[Source texts of formatted documents]
···
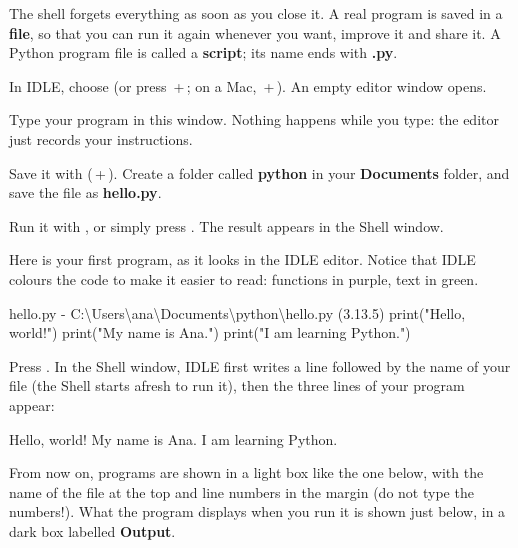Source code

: 
The shell forgets everything as soon as you close it. A real program is saved in a \textbf{file},
so that you can run it again whenever you want, improve it and share it. A Python program file is
called a \textbf{script}; its name ends with \textbf{.py}.

\begin{etapes}
\item In IDLE, choose  (or press \,+\,; on a Mac,
  \,+\,). An empty editor window opens.
\item Type your program in this window. Nothing happens while you type: the editor just records your
  instructions.
\item Save it with  (\,+\,). Create a folder called
  \textbf{python} in your \textbf{Documents} folder, and save the file as \textbf{hello.py}.
\item Run it with , or simply press . The result appears in
  the Shell window.
\end{etapes}

Here is your first program, as it looks in the IDLE editor. Notice that IDLE colours the code to
make it easier to read: functions in purple, text in green.

\begin{idleediteur}{hello.py - C:\textbackslash Users\textbackslash ana\textbackslash Documents\textbackslash python\textbackslash hello.py (3.13.5)}
print("Hello, world!")
print("My name is Ana.")
print("I am learning Python.")
\end{idleediteur}

Press . In the Shell window, IDLE first writes a line  followed by the name
of your file (the Shell starts afresh to run it), then the three lines of your program appear:

\rattacher
{}
\begin{sortie}
Hello, world!
My name is Ana.
I am learning Python.
\end{sortie}

\begin{regle}
From now on, programs are shown in a light box like the one below, with the name of the file at the
top and line numbers in the margin (do not type the numbers!). What the program displays when you
run it is shown just below, in a dark box labelled \textbf{Output}.
\end{regle}

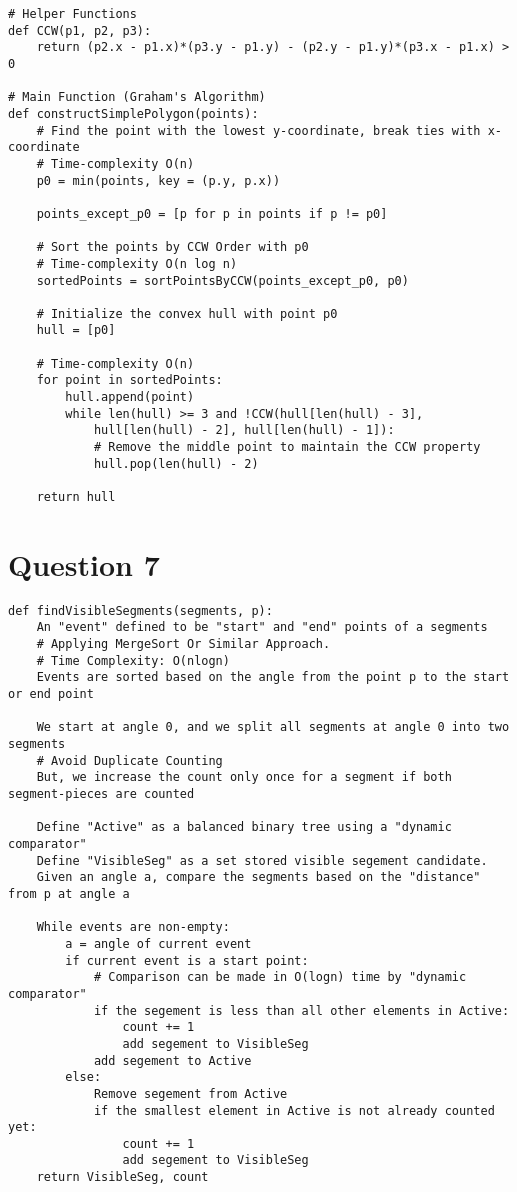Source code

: \documentclass{article}
\begin{document}
\begin{verbatim}
# Helper Functions
def CCW(p1, p2, p3):
    return (p2.x - p1.x)*(p3.y - p1.y) - (p2.y - p1.y)*(p3.x - p1.x) > 0

# Main Function (Graham's Algorithm)
def constructSimplePolygon(points):
    # Find the point with the lowest y-coordinate, break ties with x-coordinate
    # Time-complexity O(n)
    p0 = min(points, key = (p.y, p.x))

    points_except_p0 = [p for p in points if p != p0]

    # Sort the points by CCW Order with p0
    # Time-complexity O(n log n)
    sortedPoints = sortPointsByCCW(points_except_p0, p0)

    # Initialize the convex hull with point p0
    hull = [p0]

    # Time-complexity O(n)
    for point in sortedPoints:
        hull.append(point)
        while len(hull) >= 3 and !CCW(hull[len(hull) - 3], 
            hull[len(hull) - 2], hull[len(hull) - 1]):
            # Remove the middle point to maintain the CCW property
            hull.pop(len(hull) - 2)

    return hull
\end{verbatim}

\newpage

\section*{Question 7}

\begin{verbatim}
def findVisibleSegments(segments, p):
    An "event" defined to be "start" and "end" points of a segments
    # Applying MergeSort Or Similar Approach.
    # Time Complexity: O(nlogn)
    Events are sorted based on the angle from the point p to the start or end point
    
    We start at angle 0, and we split all segments at angle 0 into two segments
    # Avoid Duplicate Counting
    But, we increase the count only once for a segment if both segment-pieces are counted

    Define "Active" as a balanced binary tree using a "dynamic comparator"
    Define "VisibleSeg" as a set stored visible segement candidate.
    Given an angle a, compare the segments based on the "distance" from p at angle a

    While events are non-empty:
        a = angle of current event
        if current event is a start point:
            # Comparison can be made in O(logn) time by "dynamic comparator"
            if the segement is less than all other elements in Active:
                count += 1
                add segement to VisibleSeg
            add segement to Active
        else:
            Remove segement from Active
            if the smallest element in Active is not already counted yet:
                count += 1
                add segement to VisibleSeg
    return VisibleSeg, count
\end{verbatim}
\end{document}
···
- What you need to do -
From the data above, pick out each line containing "return" and copy it.

- Solution -
    return (p2.x - p1.x)*(p3.y - p1.y) - (p2.y - p1.y)*(p3.x - p1.x) > 0
    return hull
    return VisibleSeg, count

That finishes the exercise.